North Korean Human Rights Report Released

By Nicole Halseth, News Editor

According to the BBC, “China has dismissed a UN report that compared human rights abuses in North Korea to those in Nazi Germany.” (North Korea is officially known as the Democratic Peoples Republic of Korea, or the DPRK).

A Chinese diplomat, Chen Chuandong, responded by claiming that some of the report’s recommendations were not an accurate reflection of reality, and that it essentially lacks credibility. This response may support speculation that China will block further attempts at action over the subject.

North Korea’s response was to call the report “a fabrication by hostile forces.”

UN­-appointed jurists created the report to document the state of human rights abuses in North Korea.

According to the BBC, “The report accused the state of systematic murder, torture, enslavement and starvation on a scale unparalleled in the modern world.”

Michael Kirby, head of the international panel of inquiry, called for action in North Korea.
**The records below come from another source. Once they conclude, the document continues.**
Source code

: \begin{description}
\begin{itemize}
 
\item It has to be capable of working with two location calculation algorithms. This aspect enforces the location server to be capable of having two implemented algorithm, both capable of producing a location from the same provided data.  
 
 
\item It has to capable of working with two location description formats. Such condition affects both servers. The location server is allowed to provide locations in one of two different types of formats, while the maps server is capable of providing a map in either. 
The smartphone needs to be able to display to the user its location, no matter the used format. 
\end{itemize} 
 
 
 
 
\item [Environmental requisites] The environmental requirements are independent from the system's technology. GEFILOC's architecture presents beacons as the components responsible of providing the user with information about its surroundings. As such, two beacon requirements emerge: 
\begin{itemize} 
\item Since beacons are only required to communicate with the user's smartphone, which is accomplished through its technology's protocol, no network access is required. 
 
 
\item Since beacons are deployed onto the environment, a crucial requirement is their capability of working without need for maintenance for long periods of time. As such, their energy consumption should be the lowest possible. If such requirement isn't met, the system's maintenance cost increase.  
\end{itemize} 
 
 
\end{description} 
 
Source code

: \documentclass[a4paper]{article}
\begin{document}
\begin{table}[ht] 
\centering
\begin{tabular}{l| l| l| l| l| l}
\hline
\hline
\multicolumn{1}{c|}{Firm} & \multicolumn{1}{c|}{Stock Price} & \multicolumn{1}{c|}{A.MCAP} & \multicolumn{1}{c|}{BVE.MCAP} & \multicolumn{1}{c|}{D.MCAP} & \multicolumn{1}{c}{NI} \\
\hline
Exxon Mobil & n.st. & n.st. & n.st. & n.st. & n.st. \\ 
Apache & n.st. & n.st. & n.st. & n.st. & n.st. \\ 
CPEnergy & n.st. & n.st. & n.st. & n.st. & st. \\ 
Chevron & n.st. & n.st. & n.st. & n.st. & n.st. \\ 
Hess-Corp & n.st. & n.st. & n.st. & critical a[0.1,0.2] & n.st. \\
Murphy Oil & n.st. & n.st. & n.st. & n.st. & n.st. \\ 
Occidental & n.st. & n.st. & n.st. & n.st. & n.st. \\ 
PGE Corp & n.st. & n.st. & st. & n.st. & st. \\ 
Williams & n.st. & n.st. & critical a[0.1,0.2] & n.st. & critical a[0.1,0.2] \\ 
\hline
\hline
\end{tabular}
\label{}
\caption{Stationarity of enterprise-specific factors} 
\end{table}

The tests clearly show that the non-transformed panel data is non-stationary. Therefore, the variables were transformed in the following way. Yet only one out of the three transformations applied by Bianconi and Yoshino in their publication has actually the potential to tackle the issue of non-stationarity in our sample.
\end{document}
Despite this push for action, China has already made clear it will not back the report, and has indicated it will likely veto any resolutions made at the UN Security Council.
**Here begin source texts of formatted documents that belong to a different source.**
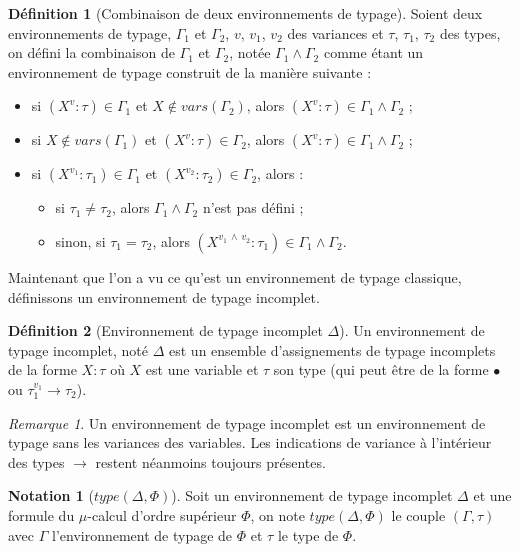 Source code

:\documentclass{rapport}
\theoremstyle{plain}
\theoremstyle{remark}
\newtheorem{rema}{Remarque}
\theoremstyle{definition}
\newtheorem{notat}{Notation}
\newtheorem{dfn}{Définition}
\begin{document}
\begin{dfn} [Combinaison de deux environnements de typage] Soient deux environnements de typage, $\Gamma_1$ et $\Gamma_2$, $v$, $v_1$, $v_2$ des variances et $\tau$, $\tau_1$, $\tau_2$ des types, on défini la combinaison de $\Gamma_1$ et $\Gamma_2$, notée ${\Gamma_1 \wedge \Gamma_2}$ comme étant un environnement de typage construit de la manière suivante : 
\begin{itemize}
	\item si $(X^v : \tau) \in \Gamma_1$ et $X \notin vars(\Gamma_2)$, alors $(X^v : \tau) \in {\Gamma_1 \wedge \Gamma_2}$ ;
	\item si $X \notin vars(\Gamma_1)$ et $(X^v : \tau) \in \Gamma_2$, alors $(X^v : \tau) \in {\Gamma_1 \wedge \Gamma_2}$ ;
	\item si $(X^{v_1} : \tau_1) \in \Gamma_1$ et $(X^{v_2} : \tau_2) \in \Gamma_2$, alors : 
	\begin{itemize}
		\item si $\tau_1 \neq \tau_2$, alors ${\Gamma_1 \wedge \Gamma_2}$ n'est pas défini ;
		\item sinon, si $\tau_1 = \tau_2$, alors $(X^{v_1 \, \wedge \, v_2} : \tau_1) \in {\Gamma_1 \wedge \Gamma_2}$.
	\end{itemize}
\end{itemize}
\end{dfn}

Maintenant que l'on a vu ce qu'est un environnement de typage classique, définissons un environnement de typage incomplet.

\begin{dfn} [Environnement de typage incomplet $\Delta$] Un environnement de typage incomplet, noté $\Delta$ est un ensemble d'assignements de typage incomplets de la forme ${X : \tau}$ où $X$ est une variable et $\tau$ son type (qui peut être de la forme $\bullet$ ou ${\tau_1^{v_1} \rightarrow \tau_2}$).  
\end{dfn}

\begin{rema}
Un environnement de typage incomplet est un environnement de typage sans les variances des variables. Les indications de variance à l'intérieur des types $\rightarrow$ restent néanmoins toujours présentes. 
\end{rema}

\begin{notat} [$type(\Delta, \Phi)$] Soit un environnement de typage incomplet $\Delta$ et une formule du $\mu$-calcul d'ordre supérieur $\Phi$, on note $type(\Delta, \Phi)$ le couple $(\Gamma, \tau)$ avec $\Gamma$ l'environnement de typage de $\Phi$ et $\tau$ le type de $\Phi$.
\end{notat}
\end{document}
As one of China’s main reasons for refusing to back the report, Chuandong said “The inability of the commission to get support and co­operation from the country concerned made it impossible for the commission to carry out its mandate in an impartial, objective and effective manner.”

The UN panel who created the report were not able to enter North Korea itself, or talk to any officials within the country. The report is based solely on testimonials from refugees and defectors.

China calls for “constructive dialogue” with the government of North Korea, in order to address these human rights concerns.

Sponsors for the proposal to investigate the state of human rights in North Korea, the European Union and Japan (with US support), wish to submit the report to the Security Council, in order to get it referred to the international criminal court or another body that may be able to hold North Korea accountable for its actions.

This move is expected to meet substantial opposition, and as such, it remains to be seen just how effective this report will be in creating positive change.